**** The data ****

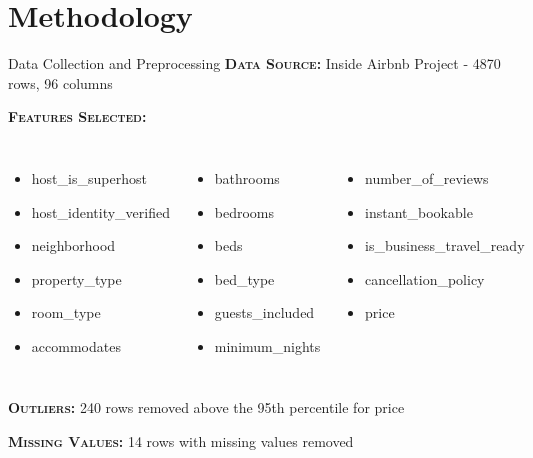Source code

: \documentclass[10pt]{beamer}
\begin{document}
\section{Methodology}
	\begin{frame}{Data Collection and Preprocessing}
    	\textbf{\textsc{Data Source:}} Inside Airbnb Project - 4870 rows, 96 columns 
    	
        \textbf{\textsc{Features Selected:}}
        \fontsize{6pt}{7.2}\selectfont
    	\begin{columns}[T,onlytextwidth]
            \begin{itemize}
              	\item host\_is\_superhost
              	\item host\_identity\_verified
              	\item neighborhood
              	\item property\_type
              	\item room\_type
                \item accommodates
            \end{itemize}

          	\begin{itemize}
           		\item bathrooms
                \item bedrooms
                \item beds
                \item bed\_type
                \item guests\_included
                \item minimum\_nights
            \end{itemize}

            \begin{itemize}
              \item number\_of\_reviews
              \item instant\_bookable
              \item is\_business\_travel\_ready
              \item cancellation\_policy
              \item price
            \end{itemize}
        \end{columns}
        
        \fontsize{10pt}{7.2}\selectfont
        \textbf{\textsc{Outliers:}} 240 rows removed above the 95th percentile for price
        
        \textbf{\textsc{Missing Values:}} 14 rows  with missing values removed
    \end{frame}
    
\end{document}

****

**Activity:**
Filter the records for lines holding the string "begin". Copy each one.

**Answer for this exercise:**
\begin{document}
	\begin{frame}{Data Collection and Preprocessing}
    	\begin{columns}[T,onlytextwidth]
            \begin{itemize}
          	\begin{itemize}
            \begin{itemize}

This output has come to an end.